PROTEO. Una respuesta tonta, y muy propia de una oveja.
VELOCIDAD. Esto prueba que sigo siendo una oveja.
PROTEO. Cierto, y tu amo un pastor.
VELOCIDAD. No, eso puedo negarlo por una circunstancia.
PROTEO. Será difícil, pero lo probaré por otra.
VELOCIDAD. El pastor busca a la oveja, y no la oveja al pastor; pero yo busco a mi amo, y mi amo no me busca a mí. Por lo tanto, no soy oveja.
PROTEO. La oveja sigue al pastor por alimento; el pastor no sigue a la oveja por comida.

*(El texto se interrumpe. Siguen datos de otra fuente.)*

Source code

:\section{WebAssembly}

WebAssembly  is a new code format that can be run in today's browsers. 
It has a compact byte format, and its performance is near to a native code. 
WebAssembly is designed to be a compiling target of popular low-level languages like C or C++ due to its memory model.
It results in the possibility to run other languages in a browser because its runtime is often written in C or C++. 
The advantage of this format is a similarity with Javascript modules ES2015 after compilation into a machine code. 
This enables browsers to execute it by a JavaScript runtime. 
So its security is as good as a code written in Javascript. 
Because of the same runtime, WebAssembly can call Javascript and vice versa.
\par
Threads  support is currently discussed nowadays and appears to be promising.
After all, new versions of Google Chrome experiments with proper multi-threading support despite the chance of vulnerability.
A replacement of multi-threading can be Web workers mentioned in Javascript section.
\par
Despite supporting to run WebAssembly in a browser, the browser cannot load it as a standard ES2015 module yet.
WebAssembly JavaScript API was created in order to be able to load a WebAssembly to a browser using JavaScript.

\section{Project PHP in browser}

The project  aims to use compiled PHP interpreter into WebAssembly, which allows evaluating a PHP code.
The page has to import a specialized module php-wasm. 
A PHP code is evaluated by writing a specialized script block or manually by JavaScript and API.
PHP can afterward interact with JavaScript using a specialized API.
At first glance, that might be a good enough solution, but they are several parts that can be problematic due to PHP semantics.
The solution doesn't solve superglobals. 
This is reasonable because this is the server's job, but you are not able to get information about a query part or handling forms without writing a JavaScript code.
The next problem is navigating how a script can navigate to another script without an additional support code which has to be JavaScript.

Tú sigues a tu amo por salario; tu amo no te sigue a ti por salario. Por lo tanto, eres una oveja.
VELOCIDAD. Otra prueba así y me hará balar.
PROTEO. Pero dime, ¿diste mi carta a Julia?
VELOCIDAD. Sí, señor. Yo, un cordero perdido, le di su carta a ella, una oveja adornada, y ella, una oveja adornada, no me dio nada por mi trabajo.
PROTEO. Aquí hay muy poco pasto para tanta oveja.
VELOCIDAD. Si el terreno está sobrecargado, lo mejor sería sacrificarla.
PROTEO. No, en eso te equivocas; lo mejor sería encerrarte a ti.
VELOCIDAD. No, señor, menos de una libra me basta por llevar su carta.
PROTEO. Te equivocas; me refiero a la libra, un corral.
VELOCIDAD. ¿De una libra a un alfiler? Dóblelo una y otra vez, es triple vez demasiado poco para llevar una carta a su amada.
PROTEO. Pero, ¿qué dijo ella?
VELOCIDAD. [Asiente con la cabeza.] Sí.
PROTEO. Asintió—“Sí”. Eso es “asentir”.
VELOCIDAD. Se equivoca, señor. Digo que ella asintió, y usted me pregunta si asintió; y yo digo “sí”.
PROTEO. Y eso junto es “asentir”.
VELOCIDAD. Ahora que se ha tomado la molestia de juntarlo, quédese con ello por su molestia.
PROTEO. No, no, tú te lo quedarás por llevar la carta.
VELOCIDAD. Bien, veo que tendré que soportarlo.
PROTEO. ¿Cómo, señor, me soportas?
VELOCIDAD. Pues, señor, la carta, muy ordenadamente, no teniendo nada más que la palabra “asentir” por mi trabajo.
PROTEO. Por mi vida, tienes un ingenio agudo.
VELOCIDAD. Y sin embargo, no puede alcanzar su lenta bolsa.
PROTEO. Vamos, vamos, dime el asunto; en breve, ¿qué dijo ella?
VELOCIDAD. Abra su bolsa, para que el dinero y el asunto sean entregados a la vez.
PROTEO. [Dándole una moneda.] Bien, señor, esto es por tu trabajo. ¿Qué dijo ella?
VELOCIDAD. En verdad, señor, creo que difícilmente la conquistará.
PROTEO. ¿Por qué? ¿Pudiste percibir eso de ella?
VELOCIDAD. Señor, no pude percibir nada de ella; ni siquiera un ducado por entregar su carta. Y siendo tan dura conmigo, que le llevé su sentir, temo que será igual de dura con usted al expresarle el suyo. No le dé más señal que piedras, pues es tan dura como el acero.
PROTEO. ¿Qué dijo, nada?
VELOCIDAD. No, ni siquiera “Toma esto por tu trabajo”. Para testificar su generosidad, le agradezco, usted me ha dado una moneda; en recompensa de ello, en adelante lleve usted mismo sus cartas. Y así, señor, lo encomiendo a mi amo.
PROTEO. Ve, ve, márchate, para salvar tu barco del naufragio, que no puede perecer teniéndote a bordo, estando destinado a una muerte más seca en tierra.
[Sale Velocidad.]
Debo enviar un mensajero mejor. Temo que mi Julia no se dignará a leer mis líneas, recibiéndolas de tan indigno emisario.